Lograron arrastrar la Zodiac hasta la orilla. Munro se acercó en la otra embarcación, inspeccionó los daños, y anunció que inflaría otra lancha y continuarían el viaje. Ordenó descanso, y todos permanecieron en la orilla del río, ahuyentando los mosquitos.

El descanso se vio interrumpido por el aullido de proyectiles disparados desde tierra y que al estallar iluminaban el cielo sobre sus cabezas. Con cada estallido, la orilla del río se encendía de rojo brillante, proyectando largas sombras, y luego volvía a su negra oscuridad.

—Los hombres de Muguru disparan desde tierra —dijo Munro, buscando sus prismáticos.

—¿Contra qué? —preguntó Elliot, oteando el cielo.

—No tengo ni idea —respondió Munro.

Amy tocó el brazo de Munro y expresó:
«Pájaro llegar».
Sin embargo, no oyeron ningún ruido de aviones. Nada, excepto los misiles que estallaban en el cielo.

—¿Cree que ella oiría algo? —preguntó Munro a Elliot.

—Tiene un oído muy agudo.

Entonces oyeron el zumbido de un avión que se acercaba desde el sur. De pronto, lo vieron; daba vueltas para eludir las brillantes explosiones rojoamarillentas que estallaban a la luz de la luna y se reflejaba en el cuerpo metálico del fuselaje.

—Esos pobres hijos de puta tratan de ganar tiempo —dijo observando el avión con los prismáticos—. Es un C-130, con insignia de Japón en la cola. Un avión de aprovisionamiento para el campamento base del consorcio, si es que logra llegar.

Mientras observaban, el avión iba zigzagueando en medio de las explosiones.

—La tripulación debe de estar aterrorizada —dijo Munro—. Seguro que no se esperaban esto.
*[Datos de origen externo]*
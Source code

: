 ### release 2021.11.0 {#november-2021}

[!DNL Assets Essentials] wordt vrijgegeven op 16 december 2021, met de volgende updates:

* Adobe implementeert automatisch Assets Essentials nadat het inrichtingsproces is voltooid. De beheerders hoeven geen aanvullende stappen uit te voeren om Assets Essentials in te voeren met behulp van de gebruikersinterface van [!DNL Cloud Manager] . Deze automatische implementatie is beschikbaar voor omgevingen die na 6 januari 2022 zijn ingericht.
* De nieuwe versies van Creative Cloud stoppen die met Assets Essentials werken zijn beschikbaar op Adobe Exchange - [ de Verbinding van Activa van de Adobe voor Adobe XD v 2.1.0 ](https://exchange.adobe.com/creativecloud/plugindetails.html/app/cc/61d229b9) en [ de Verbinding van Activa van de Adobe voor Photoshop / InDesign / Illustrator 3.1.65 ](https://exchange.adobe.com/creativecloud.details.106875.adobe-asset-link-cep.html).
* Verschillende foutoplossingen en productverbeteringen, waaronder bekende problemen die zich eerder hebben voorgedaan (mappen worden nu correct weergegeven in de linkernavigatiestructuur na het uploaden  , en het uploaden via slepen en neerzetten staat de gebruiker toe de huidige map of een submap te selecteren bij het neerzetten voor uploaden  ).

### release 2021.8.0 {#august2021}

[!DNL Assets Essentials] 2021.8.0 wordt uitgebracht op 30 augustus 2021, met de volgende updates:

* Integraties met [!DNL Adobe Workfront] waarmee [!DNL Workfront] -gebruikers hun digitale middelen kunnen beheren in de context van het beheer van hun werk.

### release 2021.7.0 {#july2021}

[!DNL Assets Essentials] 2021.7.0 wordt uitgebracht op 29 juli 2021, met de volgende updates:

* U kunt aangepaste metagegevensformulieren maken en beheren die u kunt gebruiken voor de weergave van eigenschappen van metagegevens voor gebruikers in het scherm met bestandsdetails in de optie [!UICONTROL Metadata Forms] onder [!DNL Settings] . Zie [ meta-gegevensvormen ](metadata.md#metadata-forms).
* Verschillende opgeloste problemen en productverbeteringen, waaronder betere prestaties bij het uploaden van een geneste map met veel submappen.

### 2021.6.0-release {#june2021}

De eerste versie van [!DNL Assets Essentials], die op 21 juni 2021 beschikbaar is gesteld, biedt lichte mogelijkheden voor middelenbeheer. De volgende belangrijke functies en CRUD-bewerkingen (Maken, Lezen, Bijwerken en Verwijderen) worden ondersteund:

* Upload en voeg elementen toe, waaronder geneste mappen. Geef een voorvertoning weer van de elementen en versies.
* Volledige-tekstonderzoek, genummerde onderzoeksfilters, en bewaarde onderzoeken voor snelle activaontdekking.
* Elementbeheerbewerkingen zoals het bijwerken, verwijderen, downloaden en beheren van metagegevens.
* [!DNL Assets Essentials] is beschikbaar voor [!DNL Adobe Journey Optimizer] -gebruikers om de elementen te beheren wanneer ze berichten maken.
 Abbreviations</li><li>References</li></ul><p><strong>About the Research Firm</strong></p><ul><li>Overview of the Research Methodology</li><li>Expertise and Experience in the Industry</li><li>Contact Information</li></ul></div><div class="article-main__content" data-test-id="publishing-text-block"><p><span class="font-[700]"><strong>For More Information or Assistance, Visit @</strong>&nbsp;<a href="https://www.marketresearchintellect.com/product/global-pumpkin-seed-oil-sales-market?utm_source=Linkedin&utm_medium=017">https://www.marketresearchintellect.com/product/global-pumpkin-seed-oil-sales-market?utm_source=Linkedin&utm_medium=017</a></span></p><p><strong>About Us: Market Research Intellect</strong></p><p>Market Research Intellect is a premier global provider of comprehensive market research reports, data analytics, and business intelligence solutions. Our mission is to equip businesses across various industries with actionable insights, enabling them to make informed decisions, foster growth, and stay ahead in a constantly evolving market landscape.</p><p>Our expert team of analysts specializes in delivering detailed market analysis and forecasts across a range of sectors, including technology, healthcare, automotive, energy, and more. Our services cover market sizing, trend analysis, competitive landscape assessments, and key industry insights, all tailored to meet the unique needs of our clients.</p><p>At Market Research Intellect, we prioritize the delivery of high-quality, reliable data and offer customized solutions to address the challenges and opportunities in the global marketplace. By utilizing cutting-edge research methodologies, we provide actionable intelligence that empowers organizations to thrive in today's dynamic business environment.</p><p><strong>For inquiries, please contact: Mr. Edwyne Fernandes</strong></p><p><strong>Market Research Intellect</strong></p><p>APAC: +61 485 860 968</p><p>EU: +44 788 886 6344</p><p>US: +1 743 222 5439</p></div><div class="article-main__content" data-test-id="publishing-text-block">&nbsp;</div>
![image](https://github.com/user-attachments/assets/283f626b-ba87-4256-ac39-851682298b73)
Elliot sintió pena por aquellos hombres. Los imaginó mirando por las ventanillas mientras los misiles estallaban iluminando el interior del avión. ¿Hablarían en japonés? ¿Estarían deseando no haber hecho ese viaje?

Un momento después, el avión se dirigió hacia el norte, desapareciendo de la vista, perseguido por un misil que formó una estela roja; demasiado tarde, pues ya estaba más allá de los árboles de la jungla.

—Tal vez haya logrado pasar —dijo Munro, poniéndose de pie—. Es mejor que sigamos viaje. —Ordenó a Kahega, en swahili, que volvieran al río.

2
Mukenko

Elliot estaba temblando de frío. Se subió la cremallera de la cazadora y se dispuso a esperar que cesara de granizar. Estaban agazapados debajo de un grupo de árboles a dos mil quinientos metros de altura en las laderas del monte Mukenko. Eran las diez de la mañana, y la temperatura era de tres grados. Cinco horas antes habían dejado atrás el río iniciando el ascenso en medio de una jungla hirviente a una temperatura de cuarenta grados.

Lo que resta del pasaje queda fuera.